Un hombre corpulento de cara mofletuda bajó del coche y le miró a los ojos. Danny lo reconoció por las fotos de los periódicos: el sargento detective Gene Niles, jefe de escuadrón de la División Hollywood, metido hasta las cejas en el escándalo Brenda Allen. No procesado, pero tampoco ascendido a teniente, su carrera estaba frenada; según los rumores, no recibía dinero de las muchachas de Brenda, sólo cobraba en especies. La ropa del hombre contradecía esta hipótesis: chaqueta elegante y pantalones grises de raya impecable, ropa a medida que ningún policía honesto se podía permitir.
Dos enfermeros sacaron camillas plegables. Danny advirtió que Niles se había olido que era policía y se le acercaba, cada vez más curioso y enfadado: un extraño en su territorio, demasiado joven para estar trabajando en la Oficina de Homicidios de la ciudad.

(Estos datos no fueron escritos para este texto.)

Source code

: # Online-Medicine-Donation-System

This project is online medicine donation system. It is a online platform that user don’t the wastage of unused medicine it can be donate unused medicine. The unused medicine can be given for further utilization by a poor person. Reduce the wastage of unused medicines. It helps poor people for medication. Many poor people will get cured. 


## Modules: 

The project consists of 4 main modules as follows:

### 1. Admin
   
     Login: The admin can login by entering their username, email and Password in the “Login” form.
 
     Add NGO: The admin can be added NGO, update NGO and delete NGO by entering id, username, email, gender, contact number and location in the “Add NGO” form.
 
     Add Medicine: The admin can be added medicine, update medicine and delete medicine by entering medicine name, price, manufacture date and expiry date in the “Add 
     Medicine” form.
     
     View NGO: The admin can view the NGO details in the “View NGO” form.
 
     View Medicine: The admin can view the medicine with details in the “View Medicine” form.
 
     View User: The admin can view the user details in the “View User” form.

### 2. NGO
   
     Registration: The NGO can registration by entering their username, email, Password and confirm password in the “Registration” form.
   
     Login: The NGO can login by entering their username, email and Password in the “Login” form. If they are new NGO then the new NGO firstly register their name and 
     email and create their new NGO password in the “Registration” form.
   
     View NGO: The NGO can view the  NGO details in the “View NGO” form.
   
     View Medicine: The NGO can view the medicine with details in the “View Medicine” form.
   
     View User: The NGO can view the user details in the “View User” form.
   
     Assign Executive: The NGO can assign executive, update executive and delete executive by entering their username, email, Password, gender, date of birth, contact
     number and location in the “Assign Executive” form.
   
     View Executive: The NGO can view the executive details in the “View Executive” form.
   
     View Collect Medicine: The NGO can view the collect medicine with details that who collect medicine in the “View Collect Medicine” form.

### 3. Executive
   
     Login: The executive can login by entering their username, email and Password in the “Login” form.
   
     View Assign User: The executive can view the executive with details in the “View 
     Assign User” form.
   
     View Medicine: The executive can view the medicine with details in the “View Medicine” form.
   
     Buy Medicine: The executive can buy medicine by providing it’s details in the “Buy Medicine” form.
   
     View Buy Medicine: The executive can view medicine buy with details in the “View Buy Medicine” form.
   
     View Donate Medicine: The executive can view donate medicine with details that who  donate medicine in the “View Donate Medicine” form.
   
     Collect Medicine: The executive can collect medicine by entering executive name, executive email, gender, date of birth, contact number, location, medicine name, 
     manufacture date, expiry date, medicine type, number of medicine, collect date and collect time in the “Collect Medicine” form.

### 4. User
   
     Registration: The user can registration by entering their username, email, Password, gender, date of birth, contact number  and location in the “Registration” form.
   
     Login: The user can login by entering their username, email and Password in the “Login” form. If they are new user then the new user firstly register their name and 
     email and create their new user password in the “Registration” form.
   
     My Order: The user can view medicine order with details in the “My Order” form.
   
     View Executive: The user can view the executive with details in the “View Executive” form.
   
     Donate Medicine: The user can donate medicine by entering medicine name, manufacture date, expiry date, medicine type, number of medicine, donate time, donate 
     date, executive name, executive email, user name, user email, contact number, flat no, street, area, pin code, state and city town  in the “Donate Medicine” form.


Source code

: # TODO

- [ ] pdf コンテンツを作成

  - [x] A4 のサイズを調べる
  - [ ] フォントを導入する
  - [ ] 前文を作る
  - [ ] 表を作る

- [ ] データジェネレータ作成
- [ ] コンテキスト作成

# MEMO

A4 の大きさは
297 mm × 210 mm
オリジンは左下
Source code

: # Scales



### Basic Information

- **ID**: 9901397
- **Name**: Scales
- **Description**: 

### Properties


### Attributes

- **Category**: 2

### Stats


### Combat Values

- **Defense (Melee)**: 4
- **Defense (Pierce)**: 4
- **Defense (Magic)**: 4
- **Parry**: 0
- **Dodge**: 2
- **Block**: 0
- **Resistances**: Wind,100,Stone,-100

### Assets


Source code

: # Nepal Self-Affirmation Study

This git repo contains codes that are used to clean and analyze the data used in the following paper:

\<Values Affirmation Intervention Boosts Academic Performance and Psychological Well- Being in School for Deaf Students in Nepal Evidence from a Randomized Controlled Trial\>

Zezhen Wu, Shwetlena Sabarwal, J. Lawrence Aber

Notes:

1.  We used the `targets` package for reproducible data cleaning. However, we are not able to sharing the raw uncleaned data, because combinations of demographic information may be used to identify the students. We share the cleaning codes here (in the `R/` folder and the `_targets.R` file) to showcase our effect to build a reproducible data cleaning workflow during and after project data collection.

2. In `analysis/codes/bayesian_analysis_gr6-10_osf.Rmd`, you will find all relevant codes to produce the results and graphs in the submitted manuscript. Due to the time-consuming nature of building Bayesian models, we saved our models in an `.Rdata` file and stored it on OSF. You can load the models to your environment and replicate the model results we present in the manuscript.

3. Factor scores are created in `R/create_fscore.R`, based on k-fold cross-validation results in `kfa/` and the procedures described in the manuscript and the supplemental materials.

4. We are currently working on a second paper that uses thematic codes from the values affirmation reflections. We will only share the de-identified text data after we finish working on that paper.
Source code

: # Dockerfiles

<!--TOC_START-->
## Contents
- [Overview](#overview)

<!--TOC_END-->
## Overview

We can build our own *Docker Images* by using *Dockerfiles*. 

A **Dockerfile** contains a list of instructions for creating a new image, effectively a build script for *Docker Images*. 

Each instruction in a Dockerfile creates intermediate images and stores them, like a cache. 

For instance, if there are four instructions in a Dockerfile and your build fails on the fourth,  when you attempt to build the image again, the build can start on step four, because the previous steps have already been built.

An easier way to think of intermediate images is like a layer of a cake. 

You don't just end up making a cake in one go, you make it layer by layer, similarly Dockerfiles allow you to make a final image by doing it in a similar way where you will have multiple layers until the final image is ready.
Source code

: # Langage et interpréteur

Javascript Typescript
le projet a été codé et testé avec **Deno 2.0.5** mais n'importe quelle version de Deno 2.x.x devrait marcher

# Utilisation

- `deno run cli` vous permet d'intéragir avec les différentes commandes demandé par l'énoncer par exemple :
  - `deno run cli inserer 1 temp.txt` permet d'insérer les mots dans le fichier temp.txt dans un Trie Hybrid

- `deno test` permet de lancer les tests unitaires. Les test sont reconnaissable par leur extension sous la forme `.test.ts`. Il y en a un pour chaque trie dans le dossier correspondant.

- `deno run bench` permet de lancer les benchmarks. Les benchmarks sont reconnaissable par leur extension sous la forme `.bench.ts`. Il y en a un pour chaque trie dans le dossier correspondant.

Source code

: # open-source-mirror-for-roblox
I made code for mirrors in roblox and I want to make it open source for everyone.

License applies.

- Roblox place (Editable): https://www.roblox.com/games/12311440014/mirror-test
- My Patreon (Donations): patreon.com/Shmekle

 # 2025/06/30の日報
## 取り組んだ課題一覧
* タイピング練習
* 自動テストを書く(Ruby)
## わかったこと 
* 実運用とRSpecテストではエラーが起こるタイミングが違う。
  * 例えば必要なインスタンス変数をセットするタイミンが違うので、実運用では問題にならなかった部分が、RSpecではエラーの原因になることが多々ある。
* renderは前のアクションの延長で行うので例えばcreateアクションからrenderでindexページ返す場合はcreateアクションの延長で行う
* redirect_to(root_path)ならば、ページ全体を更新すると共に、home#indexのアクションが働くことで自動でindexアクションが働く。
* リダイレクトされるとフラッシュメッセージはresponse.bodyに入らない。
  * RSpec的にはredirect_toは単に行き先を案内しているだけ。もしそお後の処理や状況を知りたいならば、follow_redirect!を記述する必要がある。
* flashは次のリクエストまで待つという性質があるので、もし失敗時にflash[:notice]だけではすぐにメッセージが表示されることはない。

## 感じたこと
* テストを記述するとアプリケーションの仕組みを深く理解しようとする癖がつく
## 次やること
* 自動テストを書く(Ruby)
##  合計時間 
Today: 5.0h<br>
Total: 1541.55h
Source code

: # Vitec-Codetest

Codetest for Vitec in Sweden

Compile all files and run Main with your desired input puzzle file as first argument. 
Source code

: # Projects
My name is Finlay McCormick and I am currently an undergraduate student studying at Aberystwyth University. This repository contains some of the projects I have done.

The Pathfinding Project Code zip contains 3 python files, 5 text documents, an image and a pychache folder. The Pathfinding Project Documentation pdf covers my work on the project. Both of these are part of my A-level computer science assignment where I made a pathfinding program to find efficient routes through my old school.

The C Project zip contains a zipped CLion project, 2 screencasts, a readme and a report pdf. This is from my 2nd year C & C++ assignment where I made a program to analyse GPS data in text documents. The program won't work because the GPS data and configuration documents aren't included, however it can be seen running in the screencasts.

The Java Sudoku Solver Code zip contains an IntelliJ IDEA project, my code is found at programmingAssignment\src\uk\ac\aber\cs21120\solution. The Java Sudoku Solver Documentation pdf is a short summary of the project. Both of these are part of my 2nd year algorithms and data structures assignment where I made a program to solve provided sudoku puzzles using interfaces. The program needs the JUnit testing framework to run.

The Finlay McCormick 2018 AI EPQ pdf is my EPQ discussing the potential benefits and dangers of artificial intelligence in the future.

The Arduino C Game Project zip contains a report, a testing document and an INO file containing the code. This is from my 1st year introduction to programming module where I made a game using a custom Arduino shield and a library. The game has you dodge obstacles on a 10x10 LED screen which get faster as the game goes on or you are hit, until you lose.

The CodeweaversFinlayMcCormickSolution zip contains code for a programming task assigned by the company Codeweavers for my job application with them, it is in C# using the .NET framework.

Le salió al encuentro mientras inventaba una nueva historia, algo que pudiera satisfacer a un policía listo. Cara a cara, le dijo:
– Soy del Departamento del sheriff.
Niles rió.
– ¿Se ha equivocado de jurisdicción, agente?
Escupió «agente» como si fuera sinónimo de «cáncer».
– Estoy investigando un homicidio parecido a los dos que tiene colina arriba.
Niles lo taladró con la mirada.
– ¿Duerme con la ropa puesta, agente?
Danny cerró las manos.
– He estado de guardia.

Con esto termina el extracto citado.